Some deadlines work for me–real ones. I’ve tried making fake deadlines to convince myself to work ahead. It is no use because myself knows better. Somewhere in October I had three of those self-made deadlines. Then I convinced myself that the coupon for a small discount on long arm quilting wasn’t enough to make me say, No, to events I wanted to attend. I convinced myself that the project with a real due date of January 31 had plenty of time. And I didn’t finish the Toy and Joy quilts in time to get them to last month’s meeting just in case the weather was bad this month. Luckily the weather is fine.
The meeting is tonight and the last baby quilt is now quilted. Five hours ahead of time.
Back in August, you saw most of the tops here. And earlier, the story of most of the blocks here. There was a joke in one of my Indiana quilt guilds that a quilt could be shown at show-n-tell seven times. The history of the “rule” was that one member had actually shown seven stages of one quilt–that was before my time, so I didn’t get to see it. Thus, ~3 posts is showing restraint.
The first three are from the guild’s block of the month last year–I won three times. Only two (red-blue-gold, totally scrappy) made it to Toy and Joy quilts. The third (pink) is awaiting quilting.
The pastel block wasn’t bright enough to go with the other ‘totally scrappy’ blocks, so it became a doll quilt all by itself. (The doll quilt is about 20 x 20, the infant quilts 36 x 36.)
The doll quilt back was made from minkie scraps.

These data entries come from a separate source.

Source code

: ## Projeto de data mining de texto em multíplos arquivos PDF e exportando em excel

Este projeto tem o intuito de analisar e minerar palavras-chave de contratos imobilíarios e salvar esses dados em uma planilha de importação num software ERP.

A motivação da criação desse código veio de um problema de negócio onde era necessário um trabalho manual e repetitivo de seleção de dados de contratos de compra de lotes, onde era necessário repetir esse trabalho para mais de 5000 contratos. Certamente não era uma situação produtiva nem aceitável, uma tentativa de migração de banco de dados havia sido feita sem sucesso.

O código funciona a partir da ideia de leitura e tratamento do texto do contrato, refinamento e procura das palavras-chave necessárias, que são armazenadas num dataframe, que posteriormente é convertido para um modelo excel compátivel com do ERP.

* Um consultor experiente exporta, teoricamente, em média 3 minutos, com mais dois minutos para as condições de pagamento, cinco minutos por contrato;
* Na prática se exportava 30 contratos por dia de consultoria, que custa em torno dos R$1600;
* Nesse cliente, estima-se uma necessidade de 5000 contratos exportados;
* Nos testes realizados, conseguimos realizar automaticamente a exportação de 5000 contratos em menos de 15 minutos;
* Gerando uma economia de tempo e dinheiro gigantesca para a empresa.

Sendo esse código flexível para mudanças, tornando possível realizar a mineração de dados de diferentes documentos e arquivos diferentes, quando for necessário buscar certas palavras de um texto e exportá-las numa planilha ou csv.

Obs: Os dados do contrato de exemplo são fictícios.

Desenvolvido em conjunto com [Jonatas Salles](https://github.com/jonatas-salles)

Yep, that stuff stretches.
And I had to extend one of the three other backs.

Silly me, I’d bought 3 yards of flannel for 3 36-inch tops. Then prewashed the flannel. Lesson learned. At least I had that cream strip to finish the third one off.
I did a big meander on all the quilts–the batting required quilting only every 8 inches.

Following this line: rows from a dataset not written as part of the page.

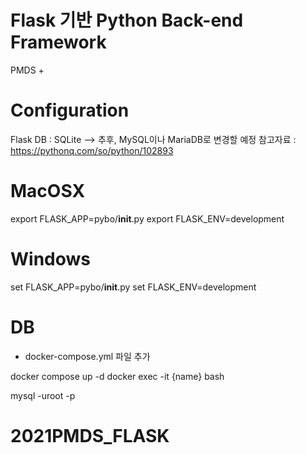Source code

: # Flask 기반 Python Back-end Framework
PMDS +

# Configuration
Flask
DB : SQLite
--> 추후, MySQL이나 MariaDB로 변경할 예정
참고자료 : https://pythonq.com/so/python/102893

# MacOSX
export FLASK_APP=pybo/__init__.py
export FLASK_ENV=development

# Windows
set FLASK_APP=pybo/__init__.py
set FLASK_ENV=development


# DB
- docker-compose.yml 파일 추가

docker compose up -d
docker exec -it {name} bash

mysql -uroot -p
# 2021PMDS_FLASK
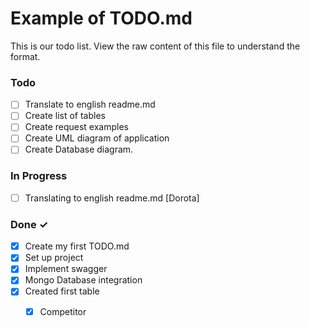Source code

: # Example of TODO.md

This is our todo list.
View the raw content of this file to understand the format.

### Todo

- [ ] Translate to english readme.md
- [ ] Create list of tables
- [ ] Create request examples
- [ ] Create UML diagram of application
- [ ] Create Database diagram.

### In Progress

- [ ] Translating to english readme.md [Dorota]

### Done ✓

- [x] Create my first TODO.md  
- [x] Set up project
- [x] Implement swagger
- [x] Mongo Database integration
- [x] Created first table
    - [x] Competitor
  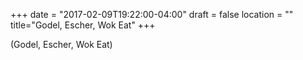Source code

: +++
date = "2017-02-09T19:22:00-04:00"
draft = false
location = ""
title="Godel, Escher, Wok Eat"
+++

(Godel, Escher, Wok Eat)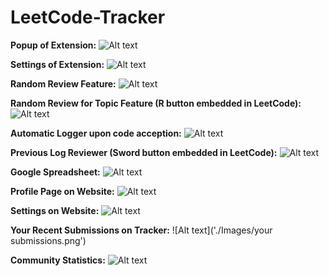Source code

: # LeetCode-Tracker

**Popup of Extension:**
![Alt text](./Images/popup.png)

**Settings of Extension:**
![Alt text](./Images/Settings.png)

**Random Review Feature:**
![Alt text](./Images/random.png)

**Random Review for Topic Feature (R button embedded in LeetCode):**
![Alt text](./Images/randomtopic.png)

**Automatic Logger upon code acception:**
![Alt text](./Images/congrats.png)

**Previous Log Reviewer (Sword button embedded in LeetCode):**
![Alt text](./Images/sword1.png)

**Google Spreadsheet:**
![Alt text](./Images/spreadsheet.png)

**Profile Page on Website:**
![Alt text](./Images/dahsboard.png)

**Settings on Website:**
![Alt text](./Images/editProdile.png)

**Your Recent Submissions on Tracker:**
![Alt text]('./Images/your submissions.png')

**Community Statistics:**
![Alt text](./Images/commstats.png)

Although plan A is to practice FMQ on charity quilts, sometimes quilts just need to be finished. So I don’t really call meandering practice. However, I am getting better at starting and stopping without a zig zag in the line, and my stitch is getting more even, so it isn’t wasted on the practice front.
The other quilt comes from Lotto blocks that I’ve won in the past. I love that heart block; however, it created an interesting design issue.

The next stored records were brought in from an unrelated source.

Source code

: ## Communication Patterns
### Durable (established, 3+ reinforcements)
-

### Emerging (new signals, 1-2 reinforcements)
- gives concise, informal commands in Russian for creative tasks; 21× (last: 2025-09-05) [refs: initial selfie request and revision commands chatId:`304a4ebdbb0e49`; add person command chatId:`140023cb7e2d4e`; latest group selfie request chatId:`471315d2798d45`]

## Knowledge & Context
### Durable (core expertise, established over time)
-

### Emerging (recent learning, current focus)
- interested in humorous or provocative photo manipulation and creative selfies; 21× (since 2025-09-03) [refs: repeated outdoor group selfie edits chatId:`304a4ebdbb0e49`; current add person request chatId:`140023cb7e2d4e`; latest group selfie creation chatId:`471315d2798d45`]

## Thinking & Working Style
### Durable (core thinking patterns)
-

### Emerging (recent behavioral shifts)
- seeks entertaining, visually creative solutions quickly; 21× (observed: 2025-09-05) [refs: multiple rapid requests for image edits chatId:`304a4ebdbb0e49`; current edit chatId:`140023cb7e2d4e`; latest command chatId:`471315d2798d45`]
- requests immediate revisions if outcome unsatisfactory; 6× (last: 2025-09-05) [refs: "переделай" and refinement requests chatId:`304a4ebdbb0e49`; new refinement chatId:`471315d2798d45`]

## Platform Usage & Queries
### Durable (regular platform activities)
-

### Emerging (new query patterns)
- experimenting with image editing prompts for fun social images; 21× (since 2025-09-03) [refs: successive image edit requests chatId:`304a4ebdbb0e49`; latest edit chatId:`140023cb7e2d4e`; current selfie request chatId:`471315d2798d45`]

When I planned it, I had it laid out horizontally. However the heart looks better on point.

Had I been thinking ahead, I’d have made the tans parallel and the blues parallel for this orientation. Lesson learned. Think of the final orientation when designing.
11 pm, ETA: At guild tonight it was announced that our year’s contribution to Toy and Joy is 1889 doll and infant quilts.
I will be linking with Oh Scrap! and Let’s Make Baby Quilts (buttons in sidebar) and Scrap Happy; welcome visitors.
Shall I read a book or get to one of those other two projects?